▸ What you should do
Everything in the records except the pictures should come back exactly as written.

▸ The records

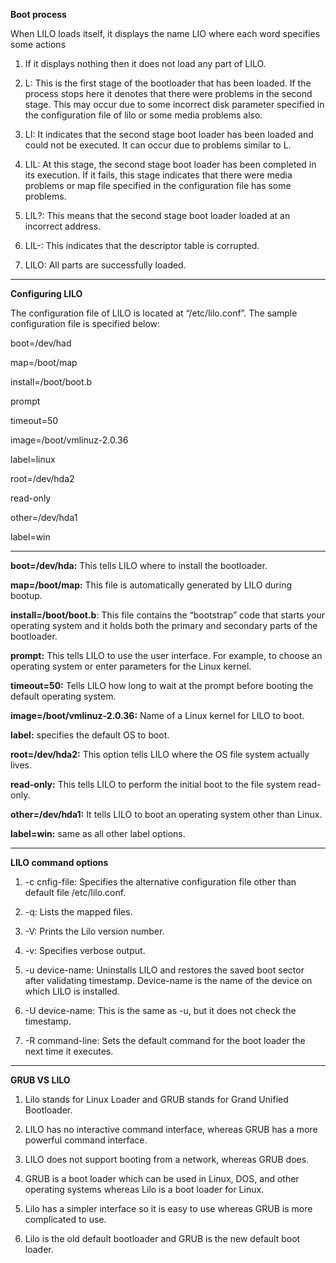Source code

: 
**Boot process**

When LILO loads itself, it displays the name LIO where each word specifies some actions

1) If it displays nothing then it does not load any part of LILO.

2) L: This is the first stage of the bootloader that has been loaded. If the process stops here it denotes that there were problems in the second stage. This may occur due to some incorrect disk parameter specified in the configuration file of lilo or some media problems also.

3) LI: It indicates that the second stage boot loader has been loaded and could not be executed. It can occur due to problems similar to L.

4) LIL: At this stage, the second stage boot loader has been completed in its execution. If it fails, this stage indicates that there were media problems or map file specified in the configuration file has some problems.

5) LIL?: This means that the second stage boot loader loaded at an incorrect address.

6) LIL-: This indicates that the descriptor table is corrupted.

7) LILO: All parts are successfully loaded.

-------------------------------------------------------------------------------

**Configuring LILO**

The configuration file of LILO is located at “/etc/lilo.conf”. The sample configuration file is specified below:

boot=/dev/had

map=/boot/map

install=/boot/boot.b

prompt

timeout=50

image=/boot/vmlinuz-2.0.36

label=linux

root=/dev/hda2

read-only

other=/dev/hda1

label=win

-------------------------------------------------------------------------------


**boot=/dev/hda:** This tells LILO where to install the bootloader.

**map=/boot/map:** This file is automatically generated by LILO during bootup.

**install=/boot/boot.b**: This file contains the “bootstrap” code that starts your operating system and it holds both the primary and secondary parts of the bootloader.

**prompt:** This tells LILO to use the user interface. For example, to choose an operating system or enter parameters for the Linux kernel.

**timeout=50:** Tells LILO how long to wait at the prompt before booting the default operating system.

**image=/boot/vmlinuz-2.0.36:** Name of a Linux kernel for LILO to boot.

**label:** specifies the default OS to boot.

**root=/dev/hda2:** This option tells LILO where the OS file system actually lives.

**read-only:** This tells LILO to perform the initial boot to the file system read-only.

**other=/dev/hda1:** It tells LILO to boot an operating system other than Linux.

**label=win:** same as all other label options.

-------------------------------------------------------------------------------

**LILO command options**

1) -c cnfig-file: Specifies the alternative configuration file other than default file /etc/lilo.conf.

2) -q: Lists the mapped files.

3) -V: Prints the Lilo version number.

4) -v: Specifies verbose output.

5) -u device-name: Uninstalls LILO and restores the saved boot sector after validating timestamp. Device-name is the name of the device on which LILO is installed.

6) -U device-name: This is the same as -u, but it does not check the timestamp.

7) -R command-line: Sets the default command for the boot loader the next time it executes.

-------------------------------------------------------------------------------


**GRUB VS LILO**

1) Lilo stands for Linux Loader and GRUB stands for Grand Unified Bootloader.

2) LILO has no interactive command interface, whereas GRUB has a more powerful command interface.

3) LILO does not support booting from a network, whereas GRUB does.

4) GRUB is a boot loader which can be used in Linux, DOS, and other operating systems whereas Lilo is a boot loader for Linux.

5) Lilo has a simpler interface so it is easy to use whereas GRUB is more complicated to use.

6) Lilo is the old default bootloader and GRUB is the new default boot loader.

▸ Exercise result
Source code

: 
**Boot process**

When LILO loads itself, it displays the name LIO where each word specifies some actions

1) If it displays nothing then it does not load any part of LILO.

2) L: This is the first stage of the bootloader that has been loaded. If the process stops here it denotes that there were problems in the second stage. This may occur due to some incorrect disk parameter specified in the configuration file of lilo or some media problems also.

3) LI: It indicates that the second stage boot loader has been loaded and could not be executed. It can occur due to problems similar to L.

4) LIL: At this stage, the second stage boot loader has been completed in its execution. If it fails, this stage indicates that there were media problems or map file specified in the configuration file has some problems.

5) LIL?: This means that the second stage boot loader loaded at an incorrect address.

6) LIL-: This indicates that the descriptor table is corrupted.

7) LILO: All parts are successfully loaded.

-------------------------------------------------------------------------------

**Configuring LILO**

The configuration file of LILO is located at “/etc/lilo.conf”. The sample configuration file is specified below:

boot=/dev/had

map=/boot/map

install=/boot/boot.b

prompt

timeout=50

image=/boot/vmlinuz-2.0.36

label=linux

root=/dev/hda2

read-only

other=/dev/hda1

label=win

-------------------------------------------------------------------------------


**boot=/dev/hda:** This tells LILO where to install the bootloader.

**map=/boot/map:** This file is automatically generated by LILO during bootup.

**install=/boot/boot.b**: This file contains the “bootstrap” code that starts your operating system and it holds both the primary and secondary parts of the bootloader.

**prompt:** This tells LILO to use the user interface. For example, to choose an operating system or enter parameters for the Linux kernel.

**timeout=50:** Tells LILO how long to wait at the prompt before booting the default operating system.

**image=/boot/vmlinuz-2.0.36:** Name of a Linux kernel for LILO to boot.

**label:** specifies the default OS to boot.

**root=/dev/hda2:** This option tells LILO where the OS file system actually lives.

**read-only:** This tells LILO to perform the initial boot to the file system read-only.

**other=/dev/hda1:** It tells LILO to boot an operating system other than Linux.

**label=win:** same as all other label options.

-------------------------------------------------------------------------------

**LILO command options**

1) -c cnfig-file: Specifies the alternative configuration file other than default file /etc/lilo.conf.

2) -q: Lists the mapped files.

3) -V: Prints the Lilo version number.

4) -v: Specifies verbose output.

5) -u device-name: Uninstalls LILO and restores the saved boot sector after validating timestamp. Device-name is the name of the device on which LILO is installed.

6) -U device-name: This is the same as -u, but it does not check the timestamp.

7) -R command-line: Sets the default command for the boot loader the next time it executes.

-------------------------------------------------------------------------------


**GRUB VS LILO**

1) Lilo stands for Linux Loader and GRUB stands for Grand Unified Bootloader.

2) LILO has no interactive command interface, whereas GRUB has a more powerful command interface.

3) LILO does not support booting from a network, whereas GRUB does.

4) GRUB is a boot loader which can be used in Linux, DOS, and other operating systems whereas Lilo is a boot loader for Linux.

5) Lilo has a simpler interface so it is easy to use whereas GRUB is more complicated to use.

6) Lilo is the old default bootloader and GRUB is the new default boot loader.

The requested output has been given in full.